Fotografia do violino em fundo branco

Episódio 1: O violino do Bensaude

Alfredo Bensaúde foi um dos primeiros Doutorados em Portugal, introduzindo no país um conjunto de ideias que revolucionaram por completo o ensino da Engenharia em Portugal no início do século XX. Aplicou-as no Instituto Superior Técnico, instituição da qual foi o primeiro Diretor e de que se viria a tornar Diretor Honorário. Mas a sua vida teve outra grande paixão, que se manifestou durante os seus tempos de estudante, de um percurso académico feito na Alemanha: durante o ano letivo de 1874/1875, suspendeu a sua atividade académica para se dedicar inteiramente ao ofício da construção de violinos. Ao longo de 53 anos, construiu sete e reparou e colecionou um número de instrumentos impossível de quantificar. O violino número 3, construído há quase 120 anos por Alfredo Bensaúde – “violeiro amador”, como os assinava – encontra-se atualmente na Sala Duarte Pacheco, o gabinete do Presidente do Técnico, depois de ter estado guardado num cofre durante décadas. Porquê? “Nós perdemos a memória dos objetos escondidos. É um objeto esteticamente muito bonito, tecnicamente muito difícil de construir e simboliza aquilo que é a matriz cultural do Técnico em termos culturais e de formação”, explica-nos Rogério Colaço, atual presidente do Técnico.
“Bensaúde fez a sua formação no exterior e, quando regressou a Portugal defendeu um conjunto de ideias, em termos de ensino, bastante disruptivas para a altura e que inclusivamente lhe causaram alguns dissabores entre os colegas que não estavam habituados a ideias tão progressistas. Defendia que a formação técnica se faz pela prática, ou seja, com as mãos nas coisas”. Foi também com as próprias mãos que Bensaúde construiu os seus violinos, um detalhe que Rogério Colaço considera profundamente simbólico. “É que faz parte da matriz de formação do Técnico, ao longo de mais de um século: a formação pela prática. Os nossos alunos têm que ter acesso a laboratórios, a empresas, e isso vem desde o tempo do Bensaúde. O saber é indissociável do saber fazer”.
Um dos seus grandes marcos foi a apresentação de um Projeto de Reforma do Ensino Tecnológico, em 1892, em que destacava precisamente as deficiências do ensino a nível pedagógico, em particular a fraca preparação dos alunos, mas também em termos de instalações. Mais tarde, na qualidade de diretor do Instituto Industrial e Comercial de Lisboa, apresentaria também um relatório preparatório da criação e definição do modelo de organização e gestão do Instituto Superior Técnico.

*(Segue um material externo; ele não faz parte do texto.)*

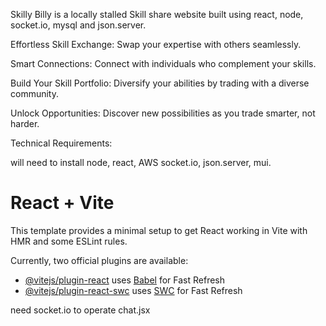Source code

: Skilly Billy is a locally stalled Skill share website built using react, node, socket.io, mysql and json.server.

Effortless Skill Exchange: Swap your expertise with others seamlessly.

Smart Connections: Connect with individuals who complement your skills.

Build Your Skill Portfolio: Diversify your abilities by trading with a diverse community.

Unlock Opportunities: Discover new possibilities as you trade smarter, not harder.

Technical Requirements:

will need to install node, react, AWS socket.io, json.server, mui.


# React + Vite

This template provides a minimal setup to get React working in Vite with HMR and some ESLint rules.

Currently, two official plugins are available:

- [@vitejs/plugin-react](https://github.com/vitejs/vite-plugin-react/blob/main/packages/plugin-react/README.md) uses [Babel](https://babeljs.io/) for Fast Refresh
- [@vitejs/plugin-react-swc](https://github.com/vitejs/vite-plugin-react-swc) uses [SWC](https://swc.rs/) for Fast Refresh

need socket.io to operate chat.jsx
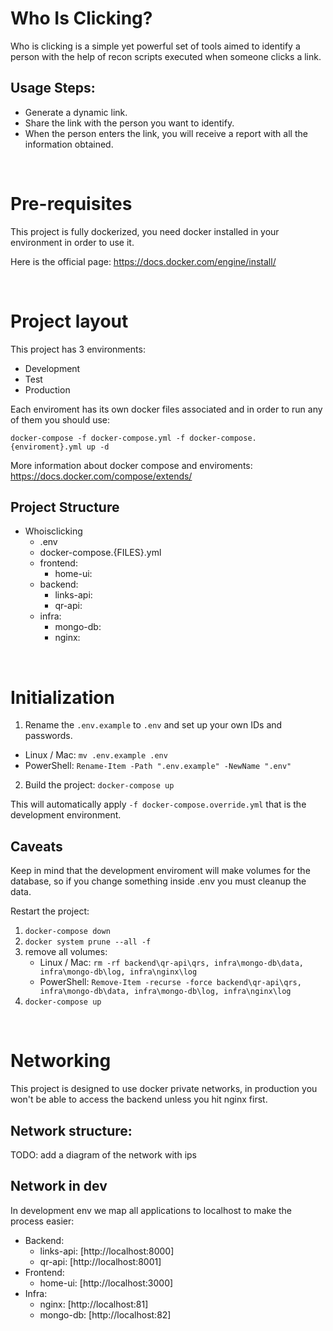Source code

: # Who Is Clicking?
Who is clicking is a simple yet powerful set of tools aimed to identify a person with the help of recon scripts executed when someone clicks a link.

## Usage Steps: 
* Generate a dynamic link.
* Share the link with the person you want to identify.
* When the person enters the link, you will receive a report with all the information obtained.  

&nbsp;

# Pre-requisites 

This project is fully dockerized, you need docker installed in your environment in order to use it.

Here is the official page: https://docs.docker.com/engine/install/

&nbsp;

# Project layout
This project has 3 environments: 
- Development 
- Test 
- Production

Each enviroment has its own docker files associated and in order to run any of them you should use:

`docker-compose -f docker-compose.yml -f docker-compose.{enviroment}.yml up -d`

More information about docker compose and enviroments: https://docs.docker.com/compose/extends/

## Project Structure
* Whoisclicking
    * .env
    * docker-compose.{FILES}.yml
    * frontend:
        * home-ui:
    * backend:
        * links-api:
        * qr-api:
    * infra:
        * mongo-db:
        * nginx:


&nbsp;

# Initialization

1. Rename the `.env.example` to `.env` and set up your own IDs and passwords.
 * Linux / Mac: `mv .env.example .env`
 * PowerShell: `Rename-Item -Path ".env.example" -NewName ".env"` 

2. Build the project: `docker-compose up`

This will automatically apply `-f docker-compose.override.yml` that is the development environment.

## Caveats
Keep in mind that the development enviroment will make volumes for the database, so if you change something inside .env you must cleanup the data. 

Restart the project:
1. `docker-compose down`
2. `docker system prune --all -f`
3. remove all volumes:
   * Linux / Mac: `rm -rf backend\qr-api\qrs, infra\mongo-db\data, infra\mongo-db\log, infra\nginx\log`
   * PowerShell: `Remove-Item -recurse -force backend\qr-api\qrs, infra\mongo-db\data, infra\mongo-db\log, infra\nginx\log`
4. `docker-compose up`

&nbsp;

# Networking
This project is designed to use docker private networks, in production you won't be able to access the backend unless you hit nginx first.

## Network structure:

TODO: add a diagram of the network with ips

## Network in dev
In development env we map all applications to localhost to make the process easier:

* Backend: 
    * links-api: [http://localhost:8000]
    * qr-api: [http://localhost:8001]
* Frontend: 
    * home-ui: [http://localhost:3000]
* Infra:
    * nginx:  [http://localhost:81]
    * mongo-db: [http://localhost:82]

&nbsp;
---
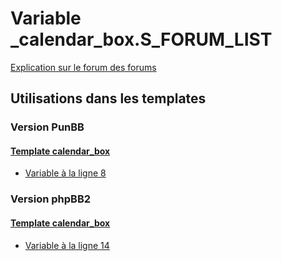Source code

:# Variable _calendar_box.S_FORUM_LIST
[Explication sur le forum des forums](http://forum.forumactif.com/t294113-listing-des-variables#_calendar_box.S_FORUM_LIST)

## Utilisations dans les templates

### Version PunBB

#### [Template calendar_box](punbb/calendar_box.md)
* [Variable à la ligne 8](../punbb/calendar_box.tpl#L8)

### Version phpBB2

#### [Template calendar_box](subsilver/calendar_box.md)
* [Variable à la ligne 14](../subsilver/calendar_box.tpl#L14)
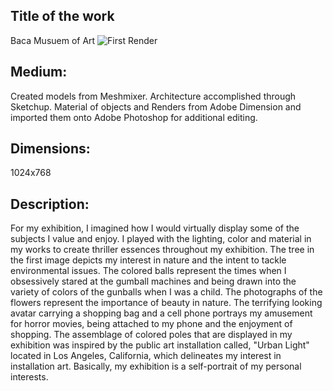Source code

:  ## Title of the work
 Baca Musuem of Art
 ![First Render](images/Juan_Baca_Museum05.jpg)
 ## Medium:
 Created models from Meshmixer.
 Architecture accomplished through Sketchup.
 Material of objects and Renders from Adobe Dimension and imported them onto Adobe Photoshop for additional editing.
 
 ## Dimensions:
 1024x768
 ## Description: 
  For my exhibition, I imagined how I would virtually display some of the subjects I value and enjoy. I played with the lighting, color and material in my works to create thriller essences throughout my exhibition. The tree in the first image depicts my interest in nature and the intent to tackle environmental issues. The colored balls represent the times when I obsessively stared at the gumball machines and being drawn into the variety of colors of the gunballs when I was a child. The photographs of the flowers represent the importance of beauty in nature. The terrifying looking avatar carrying a shopping bag and a cell phone portrays my amusement for horror movies, being attached to my phone and the enjoyment of shopping. The assemblage of colored poles that are displayed in my exhibition was inspired by the public art installation called, "Urban Light" located in Los Angeles, California, which delineates my interest in installation art. Basically, my exhibition is a self-portrait of my personal interests.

Foi já como professor e diretor do Técnico, a partir de 1911, que Bensaúde iniciou a renovação do modelo de funcionamento e dos métodos de ensino da engenharia em Portugal. Pelo meio, sempre a paixão pela música.
Voltando ao violino número 3 e à sua qualidade: Não está mal mas não é assim nada de especial”, brinca Christian Bayon, violeiro profissional e fabricante de violinos e violoncelos. A avaliação é feita segurando o violino número 3 com as próprias mãos: “É um violino com história, feito por uma pessoa importante para o país”. “É um trabalho de amador muito bem feito, de acordo com as regras. É uma pessoa que se informou, feito com métodos profissionais”, complementa. A descrição técnica dos sete violinos de Bensaúde aponta uma cobertura de verniz na sua composição e uma total simetria “na curvatura dos tampos e no contorno da costilha”. Mas a sua principal caraterística está mesmo no simbolismo. Voltando a Rogério Colaço e à sua avaliação deste um “objeto esteticamente tão bonito, tecnicamente muito difícil de construir”: “É de grande relevância simbólica, não só porque foi pertence ao fundador do Técnico, como foi construído por ele. Nós hoje em dia se olharmos para pessoas que têm cargos dirigentes, poucas são aquelas que têm disponibilidade para fazer coisas com as suas mãos. E as coisas fazem-se com a mãos”.
Construído em 1904, estimado uma vida inteira, foi utilizado pela última vez em concerto em 2011. Testemunha a intensa atividade de reparação, colecionismo e construção de violinos por Alfredo Bensaúde. O último a que deu corpo surgiu em 1927 e foi batizado de “Canto do Cisne”.